In cosa consiste la tecnica riparativa?
Viene individuato l’elemento che determina l’insufficienza valvolare, che può essere una dilatazione dell’anello aortico, una dilatazione della giunzione sinotubolare (il punto di passaggio tra la struttura valvolare e l’aorta ascendente) o una bicuspidia della valvola (la valvola, costituita normalmente da 3 elementi mobili, è costituita solo da 2 elementi). Durante l’intervento la valvola viene ispezionata, vengono misurati i suoi diametri e viene ridato il giusto calibro alla circonferenza della base aortica o alla giunzione sinotubolare, in modo da consentire alle cuspidi valvolari di riacquistare al centro dell’aorta il contatto dei 3 elementi e con esso la continenza valvolare.

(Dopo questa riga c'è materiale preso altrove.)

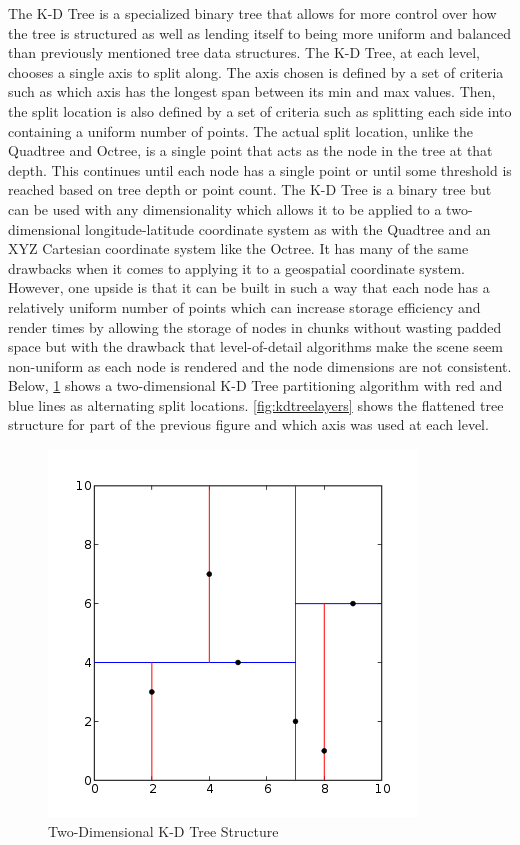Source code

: The K-D Tree is a specialized binary tree that allows for more control over how
the tree is structured as well as lending itself to being more uniform and
balanced than previously mentioned tree data structures. The K-D Tree, at each
level, chooses a single axis to split along. The axis chosen is defined by a set
of criteria such as which axis has the longest span between its min and max
values. Then, the split location is also defined by a set of criteria such as
splitting each side into containing a uniform number of points. The actual split
location, unlike the Quadtree and Octree, is a single point that acts as the
node in the tree at that depth. This continues until each node has a single
point or until some threshold is reached based on tree depth or point count. The
K-D Tree is a binary tree but can be used with any dimensionality which allows
it to be applied to a two-dimensional longitude-latitude coordinate system as
with the Quadtree and an XYZ Cartesian coordinate system like the Octree. It has
many of the same drawbacks when it comes to applying it to a geospatial
coordinate system. However, one upside is that it can be built in such a way
that each node has a relatively uniform number of points which can increase
storage efficiency and render times by allowing the storage of nodes in chunks
without wasting padded space but with the drawback that level-of-detail
algorithms make the scene seem non-uniform as each node is rendered and the node
dimensions are not consistent. Below, \ref{fig:kdtree2d} shows a two-dimensional K-D Tree
partitioning algorithm with red and blue lines as alternating split locations.
\ref{fig:kdtreelayers} shows the flattened tree structure for part of the previous figure and
which axis was used at each level.

\begin{figure}[htb]
\begin{center}
\includegraphics[width=.5\linewidth]{images/kdtree_2d.png}
\end{center}
\caption{Two-Dimensional K-D Tree Structure \cite{12_kdtree_2d.svg}}
\label{fig:kdtree2d}
\end{figure}

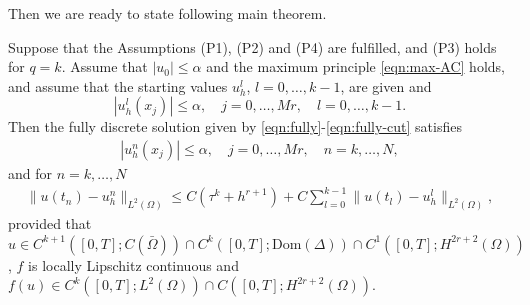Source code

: \documentclass[10pt,final,leqno,onefignum,onetabnum]{siamltex}%
\def\II{(\Omega)}
\begin{document}
Then we are ready to state following main theorem.

\begin{theorem}\label{thm:fully-error}
Suppose that the Assumptions (P1), (P2) and (P4) are fulfilled, and (P3) holds for $q=k$.
Assume that $|u_0|\le \alpha$ and the maximum principle \eqref{eqn:max-AC} holds,
 and assume that the starting values $u_h^l$, $l=0,\dots,k-1$, are given and
$$
|u_h^l(x_j)|\le \alpha , \quad j=0,\dots,Mr,\quad l=0,\dots,k-1.
$$
Then the   {fully discrete} solution given by \eqref{eqn:fully}-\eqref{eqn:fully-cut} satisfies
\begin{align*}%
|u_h^n(x_j)|\le \alpha , \quad j=0,\dots,Mr,\quad n=k,\dots,N,
\end{align*}
and  {for $n=k,\ldots,N$}
\begin{align*}%
  \| u(t_n) - u_h^n \|_{L^2(\Omega)} \le  C(\tau^k + h^{r+1}) + C\sum_{l=0}^{k-1}\| u(t_l) - u_h^l \|_{L^2(\Omega)} ,
\end{align*}
provided that {$u\in C^{k+1}([0,T];C(\bar \Omega)) \cap C^{k}([0,T];\text{Dom}(\Delta)) \cap C^1([0,T];H^{2r+2}(\Omega))$, $f$ is locally Lipschitz continuous and $f(u)\in C^k([0,T];L^2\II)\cap C([0,T];H^{2r+2}\II)$.}
\end{theorem}
\end{document}

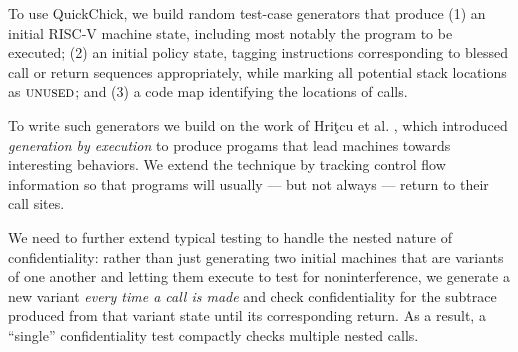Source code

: \documentclass[10pt,conference]{ieeetran}%
\theoremstyle{definition}
\begin{document}
{To use QuickChick, we build random test-case generators that produce
(1) an initial RISC-V machine state, including most notably
  the program to be executed;
(2)
  an initial policy state, tagging instructions corresponding to
  blessed call or return sequences appropriately, while marking
  all potential stack locations as $\textsc{unused}$; and
(3)
 a code map identifying the locations of calls.

To write such generators we build on the work of
Hri\c{t}cu et al. \cite{TestingNI:ICFP, DBLP:journals/jfp/HritcuLSADHPV16}, which
introduced {\em generation by execution} to produce progams that lead
machines towards interesting behaviors. We extend the technique by tracking
control flow information so that programs will usually --- but not always ---
return to their call sites.

%
%
%
We need to further extend typical testing to handle the nested
nature of confidentiality: rather than just generating two
initial machines that are variants of one another and letting them
execute to test for noninterference, we generate a new variant
{\em every time a call is made} and check confidentiality for the
subtrace produced from that variant state until its corresponding
return. As a result, a ``single'' confidentiality test compactly
checks multiple nested calls.

}
\end{document}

Nei casi in cui l’aorta è dilatata completamente, la valvola viene completamente isolata e reimpiantata all’interno di una protesi tubolare in dacron, un materiale assolutamente biocompatibile; in altri casi, soprattutto in presenza di bicuspidia, i 2 lembi che costituiscono la valvola vengono ripuliti, rimodellati e fatti ricombaciare l’uno all’altro, in modo da assicurare nuovamente la continenza.
Quali sono i vantaggi?
Questo tipo di chirurgia offre al paziente rischi molto bassi, indubbi vantaggi e risultati duraturi nel tempo. Sono pochissimi in Italia i centri che praticano tale metodica. Tempo fa un giocatore famoso come Kanu è dovuto ricorrere alle cure dell’americana Cleveland Clinic per la riparazione della valvola. Attualmente, grazie ai risultati ottenuti, al controllo degli stessi e all’esperienza maturata nel nostro Paese non occorre varcare l’Oceano per trovare una risposta terapeutica così sofisticata.